You claim, (probably correctly) that dataset B, which includes velocity and
trajectory, is more correct for the problem at hand, and given dataset B, I
would suggest that either algorithm A or B would probably do just fine.

You also claim that algorithm A has "some error rate during identification."
But so will algorithm B, and so will either algorithm on dataset A and B!

The question you should ask is, how much do I care about "black box" vs.
"white box", and is there are trade-off? If the black-box solution (algorithm
A, the "ML" solution) gives you 10% higher accuracy, and that accuracy is
going to save lives, you bet I'd choose it. Or maybe I decide that
interpretability is really important due to external audit reasons, so I need
the white-box solution. But maybe I'd choose both, the interpretable one, and
use the uninterpretable one as a flag for "a human should look at this." Or
maybe I'd combine the results of both algorithms to get even higher accuracy.

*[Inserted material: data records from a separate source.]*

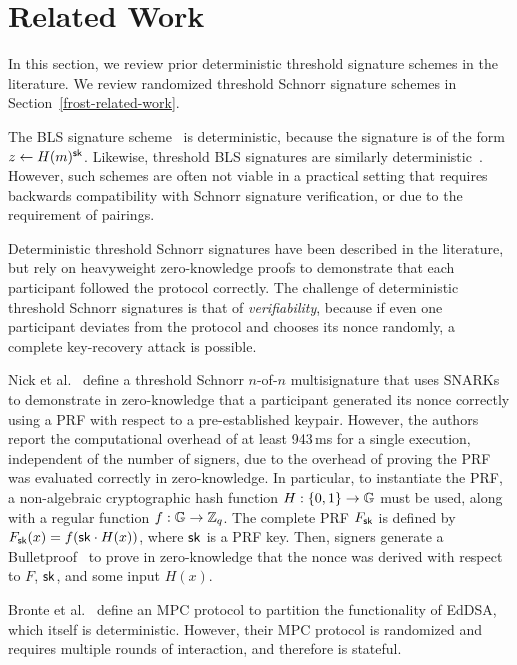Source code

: \section{Related Work}

In this section,
we review prior deterministic threshold signature schemes in the literature.
We review randomized threshold Schnorr signature schemes in
Section~\ref{frost-related-work}.

The BLS signature scheme~\cite{BonehLS04} is deterministic,
because the signature is of the form $z \gets H(m)^\sk$.
Likewise, threshold BLS signatures are similarly deterministic~\cite{Boldyreva03}.
However, such schemes are often not viable in a practical setting that requires backwards compatibility with Schnorr signature verification,
or due to the requirement of pairings.

Deterministic threshold Schnorr signatures have been described in the literature,
but rely on heavyweight zero-knowledge proofs to demonstrate that each
participant followed the protocol correctly.
The challenge of deterministic threshold Schnorr signatures is that of \emph{verifiability},
because if even one participant deviates from the protocol and chooses its nonce randomly,
a complete key-recovery attack is possible.

\begin{sloppypar}
Nick et al.~\cite{NickRSW20} define a threshold Schnorr $n$-of-$n$ multisignature
that uses SNARKs to demonstrate in zero-knowledge that a participant
generated its nonce correctly using a PRF with respect to a pre-established keypair.
However, the authors report the computational overhead of at least 943\,ms for a single execution,
independent of the number of signers,
due to the overhead of proving the PRF was evaluated correctly in zero-knowledge.
In particular, to instantiate the PRF,
a non-algebraic cryptographic hash function $H : \zo \rightarrow \GG$ must be used,
along with a regular function $f : \GG \rightarrow \Zq$.
The complete PRF $F_\sk$ is defined by $F_\sk(x) = f( \sk \cdot H(x))$,
where $\sk$ is a PRF key.
Then, signers generate a Bulletproof~\cite{BunzBBPWM18} to prove in zero-knowledge
that the nonce was derived with respect to $F$, $\sk$, and some input $H(x)$.
\end{sloppypar}

Bronte et al.~\cite{BonteST21} define an MPC protocol to partition the functionality of EdDSA,
which itself is deterministic.
However, their MPC protocol is randomized and requires multiple rounds of interaction,
and therefore is stateful.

There are just so many ways to configure a solution to the problem you
propose, and you are only distinguishing between two of them. In the end the
appropriate choice depends on context.

------
minimaxir
The presentation goes straight from from linear regression and classification
to _computer vision and reinforcement learning_.

The practical value of ML/AI is what’s _in between_ and is something that
isn’t often discussed between all the hype. ML/AI can be used to build models
which work well with nontabular data (e.g. text and images), and can solve
such regression/classification problems more cleanly. (and with tools like
Keras, they’re as easy to train and deploy as a normal model)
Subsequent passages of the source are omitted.